# [Instructions to follow]
I need every line that includes the word "waves" copied from the material.

# [Exercise data]

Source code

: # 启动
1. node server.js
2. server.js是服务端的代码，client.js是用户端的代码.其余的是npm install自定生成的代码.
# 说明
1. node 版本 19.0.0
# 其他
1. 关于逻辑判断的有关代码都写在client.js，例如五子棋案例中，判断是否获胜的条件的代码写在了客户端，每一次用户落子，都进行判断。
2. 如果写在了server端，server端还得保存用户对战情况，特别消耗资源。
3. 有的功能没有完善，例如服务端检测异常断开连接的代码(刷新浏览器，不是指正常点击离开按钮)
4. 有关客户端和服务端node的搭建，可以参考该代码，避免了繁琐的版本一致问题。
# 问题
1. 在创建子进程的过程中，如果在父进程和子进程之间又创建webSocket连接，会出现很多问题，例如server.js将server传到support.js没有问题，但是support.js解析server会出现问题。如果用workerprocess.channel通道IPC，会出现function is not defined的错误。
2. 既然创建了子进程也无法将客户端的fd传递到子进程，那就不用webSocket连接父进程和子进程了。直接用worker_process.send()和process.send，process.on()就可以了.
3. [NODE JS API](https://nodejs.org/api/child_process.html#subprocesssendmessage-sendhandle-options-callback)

--

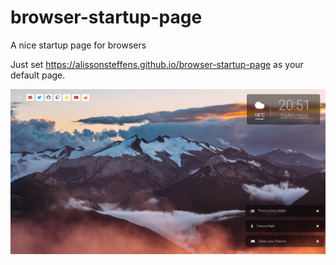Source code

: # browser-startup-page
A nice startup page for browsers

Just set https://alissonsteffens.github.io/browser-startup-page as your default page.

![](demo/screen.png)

==

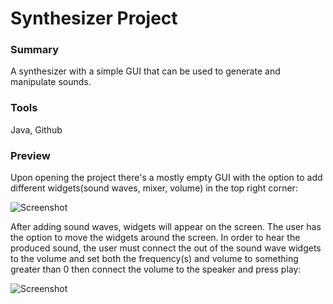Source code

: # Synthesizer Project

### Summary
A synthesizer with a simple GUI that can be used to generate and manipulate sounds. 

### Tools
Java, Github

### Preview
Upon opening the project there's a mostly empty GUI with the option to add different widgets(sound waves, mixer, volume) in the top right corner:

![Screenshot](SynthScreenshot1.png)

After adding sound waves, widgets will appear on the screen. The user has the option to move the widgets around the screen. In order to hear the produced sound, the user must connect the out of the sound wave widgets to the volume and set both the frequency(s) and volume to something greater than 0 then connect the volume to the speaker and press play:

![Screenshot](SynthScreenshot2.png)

# [Reply to the exercise]
Upon opening the project there's a mostly empty GUI with the option to add different widgets(sound waves, mixer, volume) in the top right corner:
After adding sound waves, widgets will appear on the screen. The user has the option to move the widgets around the screen. In order to hear the produced sound, the user must connect the out of the sound wave widgets to the volume and set both the frequency(s) and volume to something greater than 0 then connect the volume to the speaker and press play:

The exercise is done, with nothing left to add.